• **YOUR TASK**
Nothing but the lines below from the one with "## Materials" through the one with "# KsTimedPinCallbacks rule ()" should be output, each exactly as given, and no pictures.

Collected data:
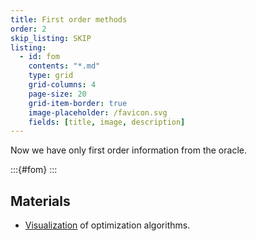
 ```yaml
---
title: First order methods
order: 2
skip_listing: SKIP
listing: 
  - id: fom
    contents: "*.md"
    type: grid
    grid-columns: 4
    page-size: 20
    grid-item-border: true
    image-placeholder: /favicon.svg
    fields: [title, image, description]
---
```


Now we have only first order information from the oracle.

:::{#fom}
:::

## Materials

* [Visualization](https://bl.ocks.org/EmilienDupont/aaf429be5705b219aaaf8d691e27ca87) of optimization algorithms.
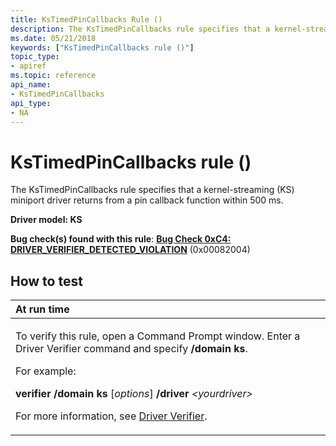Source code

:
 ```yaml
---
title: KsTimedPinCallbacks Rule ()
description: The KsTimedPinCallbacks rule specifies that a kernel-streaming (KS) miniport driver returns from a pin callback function within 500 ms.
ms.date: 05/21/2018
keywords: ["KsTimedPinCallbacks rule ()"]
topic_type:
- apiref
ms.topic: reference
api_name:
- KsTimedPinCallbacks
api_type:
- NA
---
```


# KsTimedPinCallbacks rule ()


The KsTimedPinCallbacks rule specifies that a kernel-streaming (KS) miniport driver returns from a pin callback function within 500 ms.

**Driver model: KS**

**Bug check(s) found with this rule**: [**Bug Check 0xC4: DRIVER\_VERIFIER\_DETECTED\_VIOLATION**](../debugger/bug-check-0xc4--driver-verifier-detected-violation.md) (0x00082004)


## How to test

<table>
<colgroup>
<col width="100%" />
</colgroup>
<thead>
<tr class="header">
<th align="left">At run time</th>
</tr>
</thead>
<tbody>
<tr class="odd">
<td align="left"><p>To verify this rule, open a Command Prompt window. Enter a Driver Verifier command and specify <strong>/domain ks</strong>.</p>
<p>For example:</p>
<p><strong>verifier /domain ks</strong> [<em>options</em>] <strong>/driver</strong> <em>&lt;yourdriver&gt;</em></p>
<p>For more information, see <a href="/windows-hardware/drivers/devtest/driver-verifier" data-raw-source="[Driver Verifier](./driver-verifier.md)">Driver Verifier</a>.</p></td>
</tr>
</tbody>
</table>

 

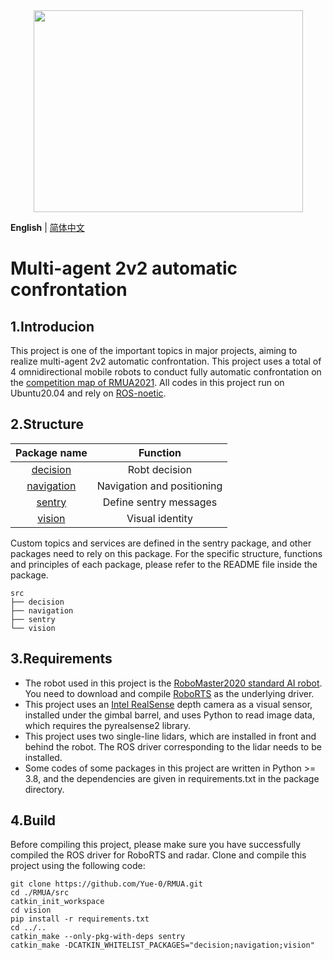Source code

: <div align="center">
    <img src="images/robot.png" width="431" height="323" />
</div>

__English__ | [简体中文](README_cn.md)

# Multi-agent 2v2 automatic confrontation

## 1.Introducion

This project is one of the important topics in major projects, aiming to realize multi-agent 2v2 automatic confrontation.
This project uses a total of 4 omnidirectional mobile robots to conduct fully automatic confrontation on the [competition map of RMUA2021](src/navigation/map/map.pgm).
All codes in this project run on Ubuntu20.04 and rely on [ROS-noetic](http://wiki.ros.org/noetic).

## 2.Structure

| Package name                 | Function                   |
|:----------------------------:|:--------------------------:|
| [decision](src/decision)     | Robt decision              |
| [navigation](src/navigation) | Navigation and positioning |
| [sentry](src/sentry)         | Define sentry messages     |
| [vision](src/vision)         | Visual identity            |

Custom topics and services are defined in the sentry package, and other packages need to rely on this package. For the specific structure, functions and principles of each package, please refer to the README file inside the package.

```
src
├── decision
├── navigation
├── sentry
└── vision
```

## 3.Requirements

* The robot used in this project is the [RoboMaster2020 standard AI robot](https://www.robomaster.com/zh-CN/products/components/detail/2499). You need to download and compile [RoboRTS](https://github.com/RoboMaster/RoboRTS) as the underlying driver.
* This project uses an [Intel RealSense](https://www.intelrealsense.com/) depth camera as a visual sensor, installed under the gimbal barrel, and uses Python to read image data, which requires the pyrealsense2 library.
* This project uses two single-line lidars, which are installed in front and behind the robot. The ROS driver corresponding to the lidar needs to be installed.
* Some codes of some packages in this project are written in Python >= 3.8, and the dependencies are given in requirements.txt in the package directory.

## 4.Build

Before compiling this project, please make sure you have successfully compiled the ROS driver for RoboRTS and radar.
Clone and compile this project using the following code:

```shell
git clone https://github.com/Yue-0/RMUA.git
cd ./RMUA/src
catkin_init_workspace
cd vision
pip install -r requirements.txt
cd ../..
catkin_make --only-pkg-with-deps sentry
catkin_make -DCATKIN_WHITELIST_PACKAGES="decision;navigation;vision"
```
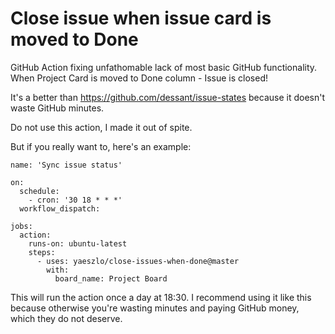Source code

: # Close issue when issue card is moved to Done

GitHub Action fixing unfathomable lack of most basic GitHub functionality. When Project Card is moved to Done column - Issue is closed!

It's a better than https://github.com/dessant/issue-states because it doesn't waste GitHub minutes.

Do not use this action, I made it out of spite.

But if you really want to, here's an example:

```
name: 'Sync issue status'

on:
  schedule:
    - cron: '30 18 * * *'
  workflow_dispatch:

jobs:
  action:
    runs-on: ubuntu-latest
    steps:
      - uses: yaeszlo/close-issues-when-done@master
        with:
          board_name: Project Board

```

This will run the action once a day at 18:30.
I recommend using it like this because otherwise you're wasting minutes and paying GitHub money, which they do not deserve.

• **RESPONSE AREA**
## Materials

* [Visualization](https://bl.ocks.org/EmilienDupont/aaf429be5705b219aaaf8d691e27ca87) of optimization algorithms.
Source code

:
 ```yaml
---
title: KsTimedPinCallbacks Rule ()
description: The KsTimedPinCallbacks rule specifies that a kernel-streaming (KS) miniport driver returns from a pin callback function within 500 ms.
ms.date: 05/21/2018
keywords: ["KsTimedPinCallbacks rule ()"]
topic_type:
- apiref
ms.topic: reference
api_name:
- KsTimedPinCallbacks
api_type:
- NA
---
```


# KsTimedPinCallbacks rule ()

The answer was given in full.